Como es lógico, nuestra emotividad salta y nos encontramos con una sucesión de emociones: sorpresa, disgusto y ganas de protestar. Nos moderamos y mostramos razones e intentamos dialogar. Es difícil que quien tiene la justicia cogida por los pies la deje escapar, porque perdería su status y su “identidad”. Tampoco es raro que se desprecie la negación de nosotros mismos que hayamos realizado, ya que se interpreta como una mentira interesada. La emotividad sigue en escalada. Si no queremos enfrenamientos y disputas, lo normal es que demos un paso atrás y decidamos abandonar el barco. Nos preguntamos con tristeza: ¿Qué hacemos nosotros donde se nos desprecia y ridiculiza? ¿Qué lógica tiene seguir adelante si lo que encontramos es desprecio?

San Agustín nos señala una clave maravillosa que solemos pasar por alto: 

… afirmarás y retendrás lo que la sana doctrina recomienda, lo que la auténtica norma prueba con ejemplos proféticos y apostólicos, a saber: hay que tolerar a los malos para no abandonar a los buenos, más bien que abandonar a los buenos para apartarse de los malos.
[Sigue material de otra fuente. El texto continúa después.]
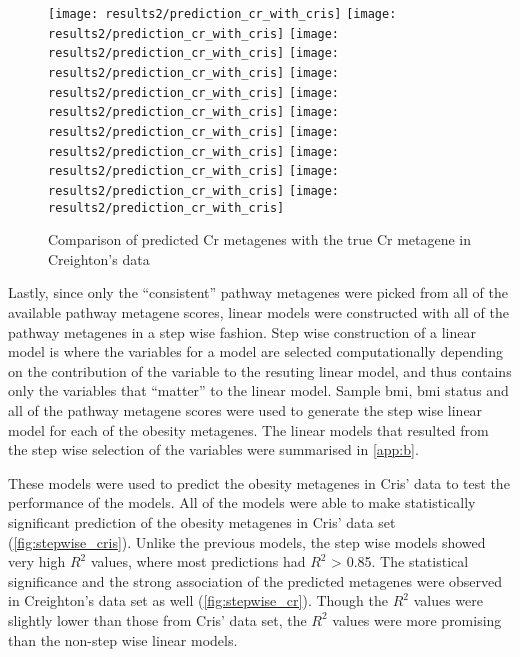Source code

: \begin{figure}[htpb]
	\centering
	\texttt{[image: results2/prediction\_cr\_with\_cris]}
	\texttt{[image: results2/prediction\_cr\_with\_cris]}
	\texttt{[image: results2/prediction\_cr\_with\_cris]}
	\texttt{[image: results2/prediction\_cr\_with\_cris]}
	\texttt{[image: results2/prediction\_cr\_with\_cris]}
	\texttt{[image: results2/prediction\_cr\_with\_cris]}
	\texttt{[image: results2/prediction\_cr\_with\_cris]}
	\texttt{[image: results2/prediction\_cr\_with\_cris]}
	\texttt{[image: results2/prediction\_cr\_with\_cris]}
	\texttt{[image: results2/prediction\_cr\_with\_cris]}
	\texttt{[image: results2/prediction\_cr\_with\_cris]}
	\caption{Comparison of predicted Cr metagenes with the true Cr metagene in Creighton's data}
	\label{fig:predict_cr_cris}
\end{figure}

\noindent
Lastly, since only the ``consistent'' pathway metagenes were picked from all of the available pathway metagene scores, linear models were constructed with all of the pathway metagenes in a step wise fashion.
Step wise construction of a linear model is where the variables for a model are selected computationally depending on the contribution of the variable to the resuting linear model, and thus contains only the variables that ``matter'' to the linear model.
Sample \gls{bmi}, \gls{bmi} status and all of the pathway metagene scores were used to generate the step wise linear model for each of the obesity metagenes.
The linear models that resulted from the step wise selection of the variables were summarised in \cref{app:b}.

These models were used to predict the obesity metagenes in Cris' data to test the performance of the models.
All of the models were able to make statistically significant prediction of the obesity metagenes in Cris' data set (\cref{fig:stepwise_cris}).
Unlike the previous models, the step wise models showed very high $R^2$ values, where most predictions had $R^2$ \textgreater{} 0.85.
The statistical significance and the strong association of the predicted metagenes were observed in Creighton's data set as well (\cref{fig:stepwise_cr}).
Though the $R^2$ values were slightly lower than those from Cris' data set, the $R^2$ values were more promising than the non-step wise linear models.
Basta que los réprobos estén separados en lo que toca a la imitación, al consentimiento, a la semejanza de vida y de costumbres. Podemos crecer juntos, vivir juntos la tribulación, reunidos, juntos dentro de la red, hasta que llegue el tiempo de la siega… (San Agustín, Carta 108, 16) 

Esta puede ser una clave para el momento actual de la Iglesia: dar prioridad a la unidad sobre las diferencias y el maltrato que recibimos de nuestros propios hermanos. Tener claro que al abandonar el barco dejamos atrás a personas que serán también maltratados por los “malos” y que podrían imitarles o escapar como nosotros. ¿Qué hacer entonces?
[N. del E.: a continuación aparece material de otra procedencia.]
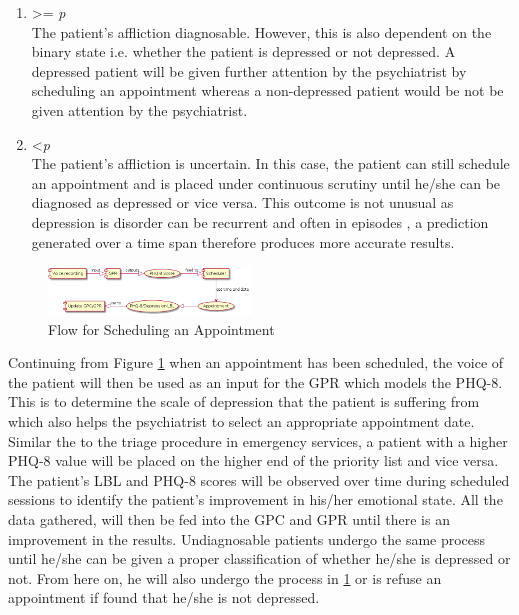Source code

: \documentclass{article}
\begin{document}
	\begin{enumerate}
		\item {\textgreater= \emph{p}} \\
		The patient's affliction diagnosable.
		However, this is also dependent on the binary state i.e. whether the patient is depressed or not depressed. 
		A depressed patient will be given further attention by the psychiatrist by scheduling an appointment whereas a non-depressed patient would be not be given attention by the psychiatrist.
		\item {\textless \emph{p}} \\
		The patient's affliction is uncertain. 
		In this case, the patient can still schedule an appointment and is placed under continuous scrutiny until he/she can be diagnosed as depressed or vice versa.
		This outcome is not unusual as depression is disorder can be recurrent and often in episodes \cite{bp6152013}, a prediction generated over a time span therefore produces more accurate results.\\
	\end{enumerate}
	
	\begin{figure}[h]
 		\begin{center}
		\includegraphics[width=0.48\textwidth]{appointment} 
  		\end{center}
  		\caption{Flow for Scheduling an Appointment}
  		\label{sch_app} 
 	\end{figure}

	Continuing from Figure \ref{sch_app} when an appointment has been scheduled, the voice of the patient will then be used as an input for the GPR which models the PHQ-8. 
	This is to determine the scale of depression that the patient is suffering from which also helps the psychiatrist to select an appropriate appointment date. 		
	Similar the to the triage procedure in emergency services, a patient with a higher PHQ-8 value will be placed on the higher end of the priority list and vice versa.
	The patient's LBL and PHQ-8 scores will be observed over time during scheduled sessions to identify the patient's improvement in his/her emotional state.
	All the data gathered, will then be fed into the GPC and GPR until there is an improvement in the results.
	Undiagnosable patients undergo the same process until he/she can be given a proper classification of whether he/she is depressed or not.
	From here on, he will also undergo the process in \ref{sch_app} or is refuse an appointment if found that he/she is not depressed.
\end{document}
Desde la capacidad de Dios nos ha dado a cada uno de nosotros y siguiendo los consejos de San Agustín, intentemos corregir a quienes actúan de forma reprobable de forma que la paz se vea lo menos perturbada posible. Si no es posible corregir, no imitemos ni seamos cómplices de sus planes, pero no utilicemos la indiferencia para alejarnos de quienes nos necesitan. La unidad es un bien que no valoramos hasta que la perdemos. Si nos resignamos a la soledad, el maligno habrá ganado la batalla y estaremos merced de la desesperanza. ¿Qué hacer con el sufrimiento que recibamos? 

Aquí viene lo más bonito y maravilloso. A quienes hacen el mal les ofrece el perdón, a quienes recibimos el mal no ofrece la santidad. La santidad es la única forma de detener la cadena del pecado y hacer presente al Señor en nosotros. 

Como dice San Agustín, sin duda malos y buenos podemos vivir juntos hasta que venga el tiempo de la siega. La caridad hace ese milagro. Entonces el Señor separará la cizaña, la paja y el trigo. Esta es nuestra esperanza: ser trigo.